We enrolled 30 patients with secondary infertility who were to receive IVF surgery and 92 healthy women for the current gut microbiome study (Fig. 1). The characteristics of the patients and the healthy women are detailed in Table 1. Clinical samples were divided into the following four groups: group B-I (patient samples from women suffering from secondary infertility collected during the first 3 days of the follicular phase), group A-I (patient samples from women suffering from secondary infertility collected after gonadotropin-releasing hormone [GnRH] agonist and recombinant human chorionic gonadotropin [r-hCG] administration), group O (samples taken from healthy women during the first 3 days of the ovulation period) and N-O (samples taken from healthy women during 3 days of the nonovulation period [follicular phase]).
FIG 1.
The flow chart of this study.
TABLE 1.
Characteristics of study participantsa
| Characteristic | Value(s) |
P value (O vs NO) |
|||
|---|---|---|---|---|---|
| B-I (n = 30) | A-I (n = 8) | O (n = 42) | N-O (n = 50) | ||
| Age (yrs) | 30.31 ± 6.76 | 31.12 ± 5.02 | 31.11 ± 7.05 | 30.97 ± 7.61 | 0.7662 |
| Vaginal pH (mean) | NA | NA | 4.3 | 4.1 | |
| No. (%) with VCG I to II | 21 (70) | 5 (63) | 17 (40) | 21 (42) | |
| No. (%) with VCG III to IV | 9 (30) | 3 (37) | 25 (60) | 29 (58) | |
Abbreviations: B-I, infertile women before ovulation induction; A-I, infertile women after ovulation induction; O, ovulation-phase healthy women; N-O, follicular-phase healthy women; VCG, vaginal cleanliness grade; NA, not applicable.
Infertile women harbor an altered vaginal microbiome compared with healthy controls.
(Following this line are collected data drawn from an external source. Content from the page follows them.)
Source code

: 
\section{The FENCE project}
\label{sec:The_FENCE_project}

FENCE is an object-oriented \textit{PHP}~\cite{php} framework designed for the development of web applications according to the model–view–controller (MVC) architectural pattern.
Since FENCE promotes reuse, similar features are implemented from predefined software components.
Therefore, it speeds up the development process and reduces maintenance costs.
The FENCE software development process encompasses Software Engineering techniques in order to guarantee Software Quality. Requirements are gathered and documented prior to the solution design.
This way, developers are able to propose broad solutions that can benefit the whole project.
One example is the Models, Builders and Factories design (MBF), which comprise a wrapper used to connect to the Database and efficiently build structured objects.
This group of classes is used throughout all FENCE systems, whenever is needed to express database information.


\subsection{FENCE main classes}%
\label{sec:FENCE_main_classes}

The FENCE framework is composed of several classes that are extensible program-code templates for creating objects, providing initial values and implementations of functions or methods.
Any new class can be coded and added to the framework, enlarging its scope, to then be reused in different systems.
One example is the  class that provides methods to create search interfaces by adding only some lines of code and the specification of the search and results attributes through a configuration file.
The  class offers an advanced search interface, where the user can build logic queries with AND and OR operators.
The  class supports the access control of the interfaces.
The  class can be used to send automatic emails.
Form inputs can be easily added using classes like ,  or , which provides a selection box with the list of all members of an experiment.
Analysis of alpha diversity revealed significant differences in Shannon index values between the infertile group and the healthy group during nonovulation (N-O group versus B-I group), representing a marked decrease in microbiome diversity and richness in the B-I group (Fig. 2A, Wilcoxon rank sum test, P < 0.01). Analysis of beta diversity based on unweighted UniFrac distances revealed that the microbiome of the B-I group was significantly different from that of the N-O group (analysis of similarity [ANOSIM], r = 0.1, P < 0.01, unweighted UniFrac, Fig. 2B). To further explore the features of the vaginal microbiome communities of women suffering from infertility (infertile women), the relative taxon abundances of microbiomes were assessed between the B-I and N-O groups. We conducted abundance analysis at the phylum and genus levels. Among the results, phylum-level analysis demonstrated that the proportion of Proteobacteria in the total vaginal microbiome of the patients with infertility was less than that in the total vaginal microbiome of the members of the N-O group and that the proportion of Actinobacteria was significantly greater (Fig. 3A). At the genus level, the proportions of Atopobium, Aerococcus, and Bifidobacterium in the total vaginal microbiome of the members of the B-I group were significantly greater than in the N-O group and the proportions of Lactobacillus and Leuconostoc were slightly lower (Fig. 3B). These significant differences were further confirmed by linear discriminant analysis (LDA) effect size (LEfSe) data, which identified 17 discriminative microbiome signatures (LDA score > 3) that differed significantly in abundance between the B-I and N-O groups (Fig. 4A), such as Megasphaera, Photobacterium, Pseudomonas, Veillonella, and Aerococcus. All potential biomarkers (LDA score > 2) are shown in Fig. S1 in the supplemental material.
FIG 2.
Population statistics of different groups, including groups B-I (infertile women before ovulation induction), A-I (infertile women after ovulation induction), O (ovulatory healthy women), and N-O (follicular-phase healthy women). (A) Comparison of alpha diversity data (Shannon index values) based on the OTU profiles in the O, N-O, B-I, and A-I groups. The P value was calculated by the Wilcoxon rank sum test. (B) PCoA of bacterial beta diversity based on the unweighted UniFrac distance and weighted UniFrac distance. O, N-O, B-I, and A-I are colored in green, orange, blue, and red, respectively.
FIG 3.
The relative abundances of different taxa at the phylum (A) and genus (B) levels are shown in the bottom panels for the O, N-O, B-I, and A-I groups.
FIG 4.
Characteristics of microbial community composition in A-I, B-I, N-O, and O groups. (A) The most differentially abundant taxa between the four groups (LDA score above 3). Data were generated from LEfSe analysis. The LDA score indicates the effect size and ranking of each differentially abundant taxon. (B) Relative abundances of characteristic biomarkers in the four groups.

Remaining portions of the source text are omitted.